Mall of America heated only by body heat and sunlight

So, here’s the tangential question: In this building, a quick look at the ceiling shows there are 1080 standard 4-foot, 32-watt fluorescent tubes in standard drop-ceiling troffers with cracked-ice diffuser panels, providing general lighting over the cubes. That comes to nearly 35 kilowatts of electrical power consumed, per floor, for general lighting.

What percentage of that 35,000 watts is wasted as heat?

All of it. Even the light is converted to heat as its absorbed by the walls, floor, ceilings, etc., minus what amount manages to escape through the windows.

That’s a bit more, ahhh, thermodynamic than I was expecting. :smiley:

I was thinking more along the lines of:
Electricity goes into fixture. Fixture makes a bunch of light and some amount of heat from inefficiencies in the ballast, wiring and the fluorescent tubes themselves. How much of the input power is wasted in that way?

That’s true, much of the HVAC system is to move air around to stabilize the temp all around the Mall.

Being Minnesota, for much of the year they don’t really need to run Air Conditioners for cooling – they can get cold (even frigid) air by just pulling it in from outside. But such air is extremely dry. To get the humidity of that air into the human comfort area, they have to add water to it. The HVAC system has large humidifiers for this purpose.

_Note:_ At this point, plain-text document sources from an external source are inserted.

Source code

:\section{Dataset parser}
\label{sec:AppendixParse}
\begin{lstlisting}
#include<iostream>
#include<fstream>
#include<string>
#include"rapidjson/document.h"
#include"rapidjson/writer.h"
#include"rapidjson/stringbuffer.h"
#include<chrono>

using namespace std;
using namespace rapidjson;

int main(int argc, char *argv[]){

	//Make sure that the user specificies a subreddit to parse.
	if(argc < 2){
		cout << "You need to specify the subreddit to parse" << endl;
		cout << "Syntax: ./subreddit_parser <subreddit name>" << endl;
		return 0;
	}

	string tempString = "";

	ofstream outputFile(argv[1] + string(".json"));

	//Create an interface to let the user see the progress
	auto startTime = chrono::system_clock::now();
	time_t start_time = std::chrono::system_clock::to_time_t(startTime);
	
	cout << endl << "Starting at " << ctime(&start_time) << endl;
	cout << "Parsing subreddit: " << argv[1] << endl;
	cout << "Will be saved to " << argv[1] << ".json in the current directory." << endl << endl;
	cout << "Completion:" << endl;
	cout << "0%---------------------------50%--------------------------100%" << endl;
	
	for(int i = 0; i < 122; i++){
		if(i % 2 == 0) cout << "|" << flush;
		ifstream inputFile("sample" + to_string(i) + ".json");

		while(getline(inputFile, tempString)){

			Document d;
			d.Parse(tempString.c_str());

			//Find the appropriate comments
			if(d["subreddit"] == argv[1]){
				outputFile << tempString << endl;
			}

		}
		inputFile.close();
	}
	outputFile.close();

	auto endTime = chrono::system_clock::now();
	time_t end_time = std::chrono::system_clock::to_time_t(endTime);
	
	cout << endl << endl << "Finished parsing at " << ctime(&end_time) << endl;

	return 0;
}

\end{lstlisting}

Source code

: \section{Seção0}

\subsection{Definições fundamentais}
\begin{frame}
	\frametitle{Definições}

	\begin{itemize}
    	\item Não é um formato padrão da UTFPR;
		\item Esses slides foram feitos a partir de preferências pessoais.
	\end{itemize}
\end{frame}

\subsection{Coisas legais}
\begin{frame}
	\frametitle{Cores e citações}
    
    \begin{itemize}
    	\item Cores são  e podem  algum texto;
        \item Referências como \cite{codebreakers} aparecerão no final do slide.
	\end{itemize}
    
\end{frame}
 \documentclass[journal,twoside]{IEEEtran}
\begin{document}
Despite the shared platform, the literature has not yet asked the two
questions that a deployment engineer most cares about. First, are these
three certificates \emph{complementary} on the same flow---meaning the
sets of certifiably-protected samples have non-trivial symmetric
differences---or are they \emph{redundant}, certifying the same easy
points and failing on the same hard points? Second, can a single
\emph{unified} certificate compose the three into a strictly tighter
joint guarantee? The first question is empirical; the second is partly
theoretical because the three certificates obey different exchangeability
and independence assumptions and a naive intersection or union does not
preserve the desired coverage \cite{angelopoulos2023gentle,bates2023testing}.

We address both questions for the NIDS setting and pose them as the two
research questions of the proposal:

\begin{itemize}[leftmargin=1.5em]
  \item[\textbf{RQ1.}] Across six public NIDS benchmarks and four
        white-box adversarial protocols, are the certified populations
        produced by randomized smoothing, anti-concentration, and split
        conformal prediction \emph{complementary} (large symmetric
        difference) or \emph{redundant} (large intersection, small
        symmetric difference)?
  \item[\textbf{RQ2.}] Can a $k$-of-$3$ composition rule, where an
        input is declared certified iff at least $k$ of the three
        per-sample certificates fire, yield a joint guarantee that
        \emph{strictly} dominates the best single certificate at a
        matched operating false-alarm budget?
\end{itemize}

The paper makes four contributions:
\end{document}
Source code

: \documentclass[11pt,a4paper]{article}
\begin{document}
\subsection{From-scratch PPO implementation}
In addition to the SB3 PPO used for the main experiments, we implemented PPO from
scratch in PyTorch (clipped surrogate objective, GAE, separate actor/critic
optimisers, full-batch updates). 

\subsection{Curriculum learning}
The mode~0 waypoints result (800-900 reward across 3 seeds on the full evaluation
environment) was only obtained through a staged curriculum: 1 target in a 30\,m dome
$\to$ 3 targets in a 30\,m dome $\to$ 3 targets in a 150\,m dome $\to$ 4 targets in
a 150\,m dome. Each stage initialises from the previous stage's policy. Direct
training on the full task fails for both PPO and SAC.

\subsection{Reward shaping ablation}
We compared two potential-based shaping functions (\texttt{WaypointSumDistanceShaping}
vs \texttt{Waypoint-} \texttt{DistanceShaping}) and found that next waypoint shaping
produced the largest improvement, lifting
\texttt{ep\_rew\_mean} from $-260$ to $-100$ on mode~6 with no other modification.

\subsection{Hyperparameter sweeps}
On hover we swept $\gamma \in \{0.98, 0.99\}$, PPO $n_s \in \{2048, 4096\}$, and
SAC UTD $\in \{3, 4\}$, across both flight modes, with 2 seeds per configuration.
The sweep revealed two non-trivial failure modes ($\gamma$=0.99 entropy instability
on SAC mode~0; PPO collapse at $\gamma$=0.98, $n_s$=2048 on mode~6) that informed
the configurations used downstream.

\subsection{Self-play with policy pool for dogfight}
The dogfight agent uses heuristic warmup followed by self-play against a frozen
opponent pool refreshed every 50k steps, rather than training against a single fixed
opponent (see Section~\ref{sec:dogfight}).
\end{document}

During the summer, they have an equal or bigger problem reducing the humidity of the air; this is a big part of the job of the Air Conditioners.

I believe the Mall actually does have a heating component (furnace) in the HVAC machinery. But it is quite small in relation to the building size, really only for supplemental heat when/where needed. It would not be enough to keep the Mall heated on its’ own.

And it stays warm because it doesn’t really shut down very long. The entertainment parts (bars, movies, restaurants) are open till about 1AM. Then there is a major transit station underneath the Mall, with associated coffee shops & similar restaurants, that starts getting active about 6AM or so. And the 5 hours in between are when much of the cleaning & such is done.

The old Kansas City, MO, Plaza Library was heated only with the lighting. The south side of the building was all windows, and the lights were left on all day, and that was all it needed. Of course now it’s been torn down, and while the new library also has a lot of south facing windows, I don’t know if it has heat or not.

A fluorescent light might waste about 50% more power than is put out as light. For example, here’s a typical ballast datasheet (warning - PDF). The 40 watt lamp ballast actually consumes 58 watts, of which 40 makes it to the lamp. The other 18 are lost as heat in the ballast. This is 58/40 = 145% more power than the lamp wattage itself.

That turns your 35kW in the example you mentioned into 50kW.